What was the greatest challenge you faced during your Medill career?

They would probably be the same things as above. Jumping in to a foreign newspaper in South Africa with little experience working at national newspapers was a huge shock. But it taught me that as long as you are excited, eager and willing to work your butt off, you can really turn any difficult challenge into a memorable achievement. The same goes for starting a news magazine from scratch. Surrounding yourself with smart and driven people also helps when attempting something that once seemed completely out of the realm of possibility.
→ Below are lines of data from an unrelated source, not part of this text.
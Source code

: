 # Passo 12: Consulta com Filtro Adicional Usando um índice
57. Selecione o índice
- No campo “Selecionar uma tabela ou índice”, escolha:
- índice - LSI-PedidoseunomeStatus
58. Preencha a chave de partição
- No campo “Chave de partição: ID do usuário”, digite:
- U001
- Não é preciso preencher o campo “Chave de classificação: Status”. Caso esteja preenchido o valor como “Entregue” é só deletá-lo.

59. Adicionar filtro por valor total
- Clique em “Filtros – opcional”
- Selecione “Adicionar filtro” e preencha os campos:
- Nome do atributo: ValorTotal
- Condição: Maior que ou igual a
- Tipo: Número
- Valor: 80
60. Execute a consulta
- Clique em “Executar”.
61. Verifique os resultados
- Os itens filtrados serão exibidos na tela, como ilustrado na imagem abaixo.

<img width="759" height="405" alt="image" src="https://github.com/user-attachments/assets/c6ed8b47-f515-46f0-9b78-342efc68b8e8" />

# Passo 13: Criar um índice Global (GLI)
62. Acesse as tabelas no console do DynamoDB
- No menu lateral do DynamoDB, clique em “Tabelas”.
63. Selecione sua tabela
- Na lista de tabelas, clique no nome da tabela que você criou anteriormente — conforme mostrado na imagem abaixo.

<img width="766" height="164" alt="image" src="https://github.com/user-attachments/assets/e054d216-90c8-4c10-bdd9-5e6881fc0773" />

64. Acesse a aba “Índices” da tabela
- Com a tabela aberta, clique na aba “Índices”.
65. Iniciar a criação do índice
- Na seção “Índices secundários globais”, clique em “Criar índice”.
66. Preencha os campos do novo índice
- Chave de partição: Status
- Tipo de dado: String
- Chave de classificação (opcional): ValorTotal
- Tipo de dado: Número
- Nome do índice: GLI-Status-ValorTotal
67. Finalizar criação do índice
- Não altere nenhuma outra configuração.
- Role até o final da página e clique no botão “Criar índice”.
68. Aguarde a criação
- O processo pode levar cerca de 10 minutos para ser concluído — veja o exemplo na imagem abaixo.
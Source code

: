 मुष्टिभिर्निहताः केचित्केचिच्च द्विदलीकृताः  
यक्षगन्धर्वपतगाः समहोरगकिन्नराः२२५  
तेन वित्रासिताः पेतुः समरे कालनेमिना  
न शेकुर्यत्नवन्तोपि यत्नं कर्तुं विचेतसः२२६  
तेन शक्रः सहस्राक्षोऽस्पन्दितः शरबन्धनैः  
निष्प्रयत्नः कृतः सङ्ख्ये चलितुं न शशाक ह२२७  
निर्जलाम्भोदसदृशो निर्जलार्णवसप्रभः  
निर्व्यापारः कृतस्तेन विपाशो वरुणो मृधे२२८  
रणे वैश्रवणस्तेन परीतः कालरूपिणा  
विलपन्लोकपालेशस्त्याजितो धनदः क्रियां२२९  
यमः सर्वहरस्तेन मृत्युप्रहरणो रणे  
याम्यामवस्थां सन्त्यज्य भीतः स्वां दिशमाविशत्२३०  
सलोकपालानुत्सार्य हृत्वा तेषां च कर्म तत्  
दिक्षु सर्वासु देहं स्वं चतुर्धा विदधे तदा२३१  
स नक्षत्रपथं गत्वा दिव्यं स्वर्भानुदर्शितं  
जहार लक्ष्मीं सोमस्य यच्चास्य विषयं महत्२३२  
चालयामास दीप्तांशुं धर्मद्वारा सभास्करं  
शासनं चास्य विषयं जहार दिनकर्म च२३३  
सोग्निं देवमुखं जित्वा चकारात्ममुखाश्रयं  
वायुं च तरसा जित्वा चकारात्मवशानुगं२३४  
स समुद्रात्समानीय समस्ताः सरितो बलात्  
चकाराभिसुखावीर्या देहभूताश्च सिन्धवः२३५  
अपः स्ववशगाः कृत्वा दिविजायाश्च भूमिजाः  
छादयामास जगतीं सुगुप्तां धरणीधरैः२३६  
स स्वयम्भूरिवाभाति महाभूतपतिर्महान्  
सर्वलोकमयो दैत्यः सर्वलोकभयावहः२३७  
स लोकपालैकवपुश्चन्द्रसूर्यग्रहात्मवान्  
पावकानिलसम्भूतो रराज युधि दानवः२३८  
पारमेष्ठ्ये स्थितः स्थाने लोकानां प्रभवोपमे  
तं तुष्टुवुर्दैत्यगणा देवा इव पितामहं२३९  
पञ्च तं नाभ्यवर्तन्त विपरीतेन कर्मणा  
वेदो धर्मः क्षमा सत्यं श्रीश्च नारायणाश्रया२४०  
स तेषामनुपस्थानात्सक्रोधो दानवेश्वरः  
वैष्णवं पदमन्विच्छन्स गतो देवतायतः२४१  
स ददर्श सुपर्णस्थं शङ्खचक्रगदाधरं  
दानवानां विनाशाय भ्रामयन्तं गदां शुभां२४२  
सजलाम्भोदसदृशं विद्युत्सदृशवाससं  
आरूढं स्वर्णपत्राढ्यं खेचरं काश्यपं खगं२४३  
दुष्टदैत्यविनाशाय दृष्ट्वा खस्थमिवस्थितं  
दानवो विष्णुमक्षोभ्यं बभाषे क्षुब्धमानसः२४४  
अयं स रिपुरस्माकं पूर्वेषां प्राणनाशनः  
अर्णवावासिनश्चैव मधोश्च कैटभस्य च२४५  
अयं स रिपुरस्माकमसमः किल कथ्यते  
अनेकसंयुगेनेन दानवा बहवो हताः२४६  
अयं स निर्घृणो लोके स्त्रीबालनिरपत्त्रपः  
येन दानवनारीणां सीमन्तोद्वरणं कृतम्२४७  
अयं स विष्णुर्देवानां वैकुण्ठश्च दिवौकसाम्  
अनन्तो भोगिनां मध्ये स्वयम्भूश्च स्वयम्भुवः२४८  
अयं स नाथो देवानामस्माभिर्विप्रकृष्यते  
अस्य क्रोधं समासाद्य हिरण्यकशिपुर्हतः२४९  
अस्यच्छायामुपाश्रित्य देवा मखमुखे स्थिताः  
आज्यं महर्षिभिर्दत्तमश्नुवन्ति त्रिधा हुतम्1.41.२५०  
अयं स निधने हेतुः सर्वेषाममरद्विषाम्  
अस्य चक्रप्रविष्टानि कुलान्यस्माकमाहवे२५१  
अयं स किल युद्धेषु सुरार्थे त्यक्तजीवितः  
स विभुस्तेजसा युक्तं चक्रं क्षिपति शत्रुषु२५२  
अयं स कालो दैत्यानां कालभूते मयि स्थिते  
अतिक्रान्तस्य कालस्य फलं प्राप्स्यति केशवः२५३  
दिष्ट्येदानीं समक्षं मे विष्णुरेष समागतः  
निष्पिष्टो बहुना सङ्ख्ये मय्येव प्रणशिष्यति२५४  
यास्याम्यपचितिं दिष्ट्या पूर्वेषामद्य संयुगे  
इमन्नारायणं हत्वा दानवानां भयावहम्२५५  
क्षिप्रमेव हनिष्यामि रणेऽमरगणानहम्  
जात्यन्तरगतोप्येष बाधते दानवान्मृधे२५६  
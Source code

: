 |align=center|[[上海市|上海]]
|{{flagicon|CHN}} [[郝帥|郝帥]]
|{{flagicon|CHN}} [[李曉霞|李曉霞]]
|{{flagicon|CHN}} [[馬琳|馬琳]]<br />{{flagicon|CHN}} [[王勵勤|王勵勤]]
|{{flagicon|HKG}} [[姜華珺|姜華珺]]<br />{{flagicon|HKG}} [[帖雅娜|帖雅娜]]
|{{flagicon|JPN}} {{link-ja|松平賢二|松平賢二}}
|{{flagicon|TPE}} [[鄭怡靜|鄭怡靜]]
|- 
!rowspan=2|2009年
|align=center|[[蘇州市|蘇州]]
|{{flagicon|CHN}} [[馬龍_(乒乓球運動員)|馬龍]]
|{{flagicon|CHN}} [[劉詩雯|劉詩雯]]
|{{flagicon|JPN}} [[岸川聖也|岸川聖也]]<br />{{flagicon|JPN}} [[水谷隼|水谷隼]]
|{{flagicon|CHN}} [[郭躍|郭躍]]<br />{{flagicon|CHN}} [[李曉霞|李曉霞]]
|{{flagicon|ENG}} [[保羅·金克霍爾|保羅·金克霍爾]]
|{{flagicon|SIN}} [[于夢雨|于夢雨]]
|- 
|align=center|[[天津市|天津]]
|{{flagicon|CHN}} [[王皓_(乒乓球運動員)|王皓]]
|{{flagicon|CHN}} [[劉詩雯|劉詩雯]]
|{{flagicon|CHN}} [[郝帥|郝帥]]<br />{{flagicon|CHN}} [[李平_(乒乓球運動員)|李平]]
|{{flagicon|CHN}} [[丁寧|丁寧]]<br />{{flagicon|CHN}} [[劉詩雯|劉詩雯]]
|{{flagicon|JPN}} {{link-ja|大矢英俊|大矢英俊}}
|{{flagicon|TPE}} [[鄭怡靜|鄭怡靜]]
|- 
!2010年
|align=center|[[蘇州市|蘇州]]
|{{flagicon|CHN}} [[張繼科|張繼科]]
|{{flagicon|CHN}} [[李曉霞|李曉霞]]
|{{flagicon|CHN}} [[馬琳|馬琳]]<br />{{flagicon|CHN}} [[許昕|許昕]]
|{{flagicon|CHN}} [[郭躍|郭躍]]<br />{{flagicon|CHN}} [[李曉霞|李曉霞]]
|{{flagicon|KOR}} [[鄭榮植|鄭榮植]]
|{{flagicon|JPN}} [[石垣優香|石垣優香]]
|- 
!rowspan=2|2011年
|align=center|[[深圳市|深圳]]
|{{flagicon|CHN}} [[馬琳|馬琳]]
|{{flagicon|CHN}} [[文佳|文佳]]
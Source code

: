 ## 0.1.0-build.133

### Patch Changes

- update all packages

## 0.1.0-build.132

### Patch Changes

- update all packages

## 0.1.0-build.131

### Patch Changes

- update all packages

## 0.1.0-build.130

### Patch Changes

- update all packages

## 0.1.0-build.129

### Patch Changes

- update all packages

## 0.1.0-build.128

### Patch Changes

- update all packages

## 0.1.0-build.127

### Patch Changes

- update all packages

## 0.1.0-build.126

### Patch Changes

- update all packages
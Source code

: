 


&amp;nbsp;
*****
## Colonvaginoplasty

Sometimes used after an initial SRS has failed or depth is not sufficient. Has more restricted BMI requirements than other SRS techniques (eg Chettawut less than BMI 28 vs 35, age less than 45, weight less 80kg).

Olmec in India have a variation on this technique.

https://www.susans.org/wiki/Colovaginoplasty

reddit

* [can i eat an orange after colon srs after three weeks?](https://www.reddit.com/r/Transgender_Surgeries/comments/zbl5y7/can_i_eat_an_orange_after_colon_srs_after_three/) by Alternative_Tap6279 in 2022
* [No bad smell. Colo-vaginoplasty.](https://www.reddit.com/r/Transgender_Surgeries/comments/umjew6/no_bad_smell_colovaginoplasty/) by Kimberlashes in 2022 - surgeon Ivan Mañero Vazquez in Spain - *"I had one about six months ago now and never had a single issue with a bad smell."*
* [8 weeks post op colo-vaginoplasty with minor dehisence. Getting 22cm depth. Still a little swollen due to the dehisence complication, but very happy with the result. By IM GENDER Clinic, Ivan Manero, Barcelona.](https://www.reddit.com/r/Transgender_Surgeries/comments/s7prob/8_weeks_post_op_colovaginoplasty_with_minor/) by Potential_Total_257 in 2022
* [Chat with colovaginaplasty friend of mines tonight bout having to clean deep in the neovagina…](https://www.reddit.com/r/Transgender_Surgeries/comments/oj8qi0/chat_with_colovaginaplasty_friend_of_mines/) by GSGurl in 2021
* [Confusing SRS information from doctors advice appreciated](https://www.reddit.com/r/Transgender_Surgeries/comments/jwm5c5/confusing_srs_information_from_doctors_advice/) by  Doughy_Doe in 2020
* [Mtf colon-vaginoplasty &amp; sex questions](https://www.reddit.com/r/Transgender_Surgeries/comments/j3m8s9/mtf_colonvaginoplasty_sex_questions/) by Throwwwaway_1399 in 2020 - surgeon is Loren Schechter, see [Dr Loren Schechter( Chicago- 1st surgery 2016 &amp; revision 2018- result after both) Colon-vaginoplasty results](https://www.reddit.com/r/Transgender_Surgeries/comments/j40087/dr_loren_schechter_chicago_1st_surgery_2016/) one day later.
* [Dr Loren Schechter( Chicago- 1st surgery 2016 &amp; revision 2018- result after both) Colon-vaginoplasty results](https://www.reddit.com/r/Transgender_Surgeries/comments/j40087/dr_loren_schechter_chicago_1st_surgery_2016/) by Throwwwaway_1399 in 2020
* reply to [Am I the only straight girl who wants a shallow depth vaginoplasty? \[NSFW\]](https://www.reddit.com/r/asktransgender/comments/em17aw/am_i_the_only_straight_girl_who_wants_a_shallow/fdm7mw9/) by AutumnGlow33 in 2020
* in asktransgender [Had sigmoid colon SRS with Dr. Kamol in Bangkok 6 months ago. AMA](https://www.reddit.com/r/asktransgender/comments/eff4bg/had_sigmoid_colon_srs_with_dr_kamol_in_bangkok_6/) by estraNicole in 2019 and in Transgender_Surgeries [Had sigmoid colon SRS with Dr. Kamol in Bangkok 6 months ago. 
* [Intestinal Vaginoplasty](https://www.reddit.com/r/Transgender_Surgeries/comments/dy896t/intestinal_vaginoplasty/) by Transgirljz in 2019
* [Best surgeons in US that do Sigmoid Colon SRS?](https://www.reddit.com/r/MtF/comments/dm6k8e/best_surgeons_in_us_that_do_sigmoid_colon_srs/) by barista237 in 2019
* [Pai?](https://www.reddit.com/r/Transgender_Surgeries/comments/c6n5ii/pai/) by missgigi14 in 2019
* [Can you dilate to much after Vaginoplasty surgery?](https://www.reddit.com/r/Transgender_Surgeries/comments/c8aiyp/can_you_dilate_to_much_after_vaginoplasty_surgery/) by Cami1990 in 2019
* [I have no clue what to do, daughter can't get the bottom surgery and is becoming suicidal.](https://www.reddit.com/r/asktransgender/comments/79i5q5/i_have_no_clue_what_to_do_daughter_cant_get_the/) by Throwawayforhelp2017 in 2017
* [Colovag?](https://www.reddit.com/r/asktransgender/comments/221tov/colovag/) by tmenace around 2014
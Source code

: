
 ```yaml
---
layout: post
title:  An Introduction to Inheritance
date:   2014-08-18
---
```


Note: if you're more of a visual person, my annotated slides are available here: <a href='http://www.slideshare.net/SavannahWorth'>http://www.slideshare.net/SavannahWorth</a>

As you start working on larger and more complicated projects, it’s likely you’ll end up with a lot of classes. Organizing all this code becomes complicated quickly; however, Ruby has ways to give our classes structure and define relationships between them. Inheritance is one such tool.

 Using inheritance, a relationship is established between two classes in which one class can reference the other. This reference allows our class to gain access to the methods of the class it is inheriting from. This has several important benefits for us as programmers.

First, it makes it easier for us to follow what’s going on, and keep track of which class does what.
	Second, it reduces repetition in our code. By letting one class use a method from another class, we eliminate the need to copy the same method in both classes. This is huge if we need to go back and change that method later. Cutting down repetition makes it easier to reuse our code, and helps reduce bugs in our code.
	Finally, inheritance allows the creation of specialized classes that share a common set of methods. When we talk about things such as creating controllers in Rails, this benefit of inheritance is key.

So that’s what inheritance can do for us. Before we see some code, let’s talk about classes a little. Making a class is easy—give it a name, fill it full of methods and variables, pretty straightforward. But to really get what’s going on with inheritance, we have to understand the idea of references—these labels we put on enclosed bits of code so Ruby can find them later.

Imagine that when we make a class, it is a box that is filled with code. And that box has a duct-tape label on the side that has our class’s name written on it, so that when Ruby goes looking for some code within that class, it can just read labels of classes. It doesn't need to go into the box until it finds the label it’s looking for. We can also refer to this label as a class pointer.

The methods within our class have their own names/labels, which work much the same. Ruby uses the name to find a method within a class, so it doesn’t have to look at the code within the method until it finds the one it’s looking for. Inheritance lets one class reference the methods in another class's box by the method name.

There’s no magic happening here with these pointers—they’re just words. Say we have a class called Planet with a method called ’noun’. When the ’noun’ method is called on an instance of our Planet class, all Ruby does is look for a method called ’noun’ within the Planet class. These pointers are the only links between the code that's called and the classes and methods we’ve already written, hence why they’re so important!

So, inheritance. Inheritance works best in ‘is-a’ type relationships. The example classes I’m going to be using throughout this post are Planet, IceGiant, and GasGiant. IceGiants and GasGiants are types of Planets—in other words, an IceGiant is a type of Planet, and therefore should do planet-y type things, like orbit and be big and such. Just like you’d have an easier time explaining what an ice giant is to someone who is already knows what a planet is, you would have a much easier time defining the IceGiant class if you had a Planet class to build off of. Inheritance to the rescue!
Why do you think Medill is unique?

Medill is unique because of the high caliber of teachers and students who have no concept of the word no. Really, anything can happen, and you'll have the institutional support as long as you have a great idea and are willing to work hard on it.

How has your Medill training helped you in your career so far? Are there skills or lessons you learned at Medill that you still use today?

Wow, I can't believe it's been 10 years since I graduated from Medill. I use many of the same lessons I learned there in my daily life, like the lesson behind the Medill "F," working hard to never make errors. I also learned how to utilize every resource at my disposal and always reach out to others for help and advice when I need it, making sure to also be there to help others when they come to me.

What advice do you have for someone who might be looking to pursue a degree in journalism? Or IMC?

No one goes into journalism for the money; it's a job of passion that takes real commitment and work. If it's not fun--the reporting, interviewing, researching, digging part--and you're not learning, then it's not worth it. Also, be careful about taking job X just because you think it might lead to the job you really want. Instead of taking the job before the job, find a way to do the role you really want, even if that means going out on your own or going to a less prestigious place.

How have you tapped into the Medill network in your career?

At every place I've worked, I've been able to tap into the Medill alumni network, whether that's bosses or colleagues. I've also been able to pay it forward, helping usher in interns and young reporters from Medill into the companies I've worked for, knowing you tend to be able to depend on anyone who graduated from Medill to hit the ground running right away.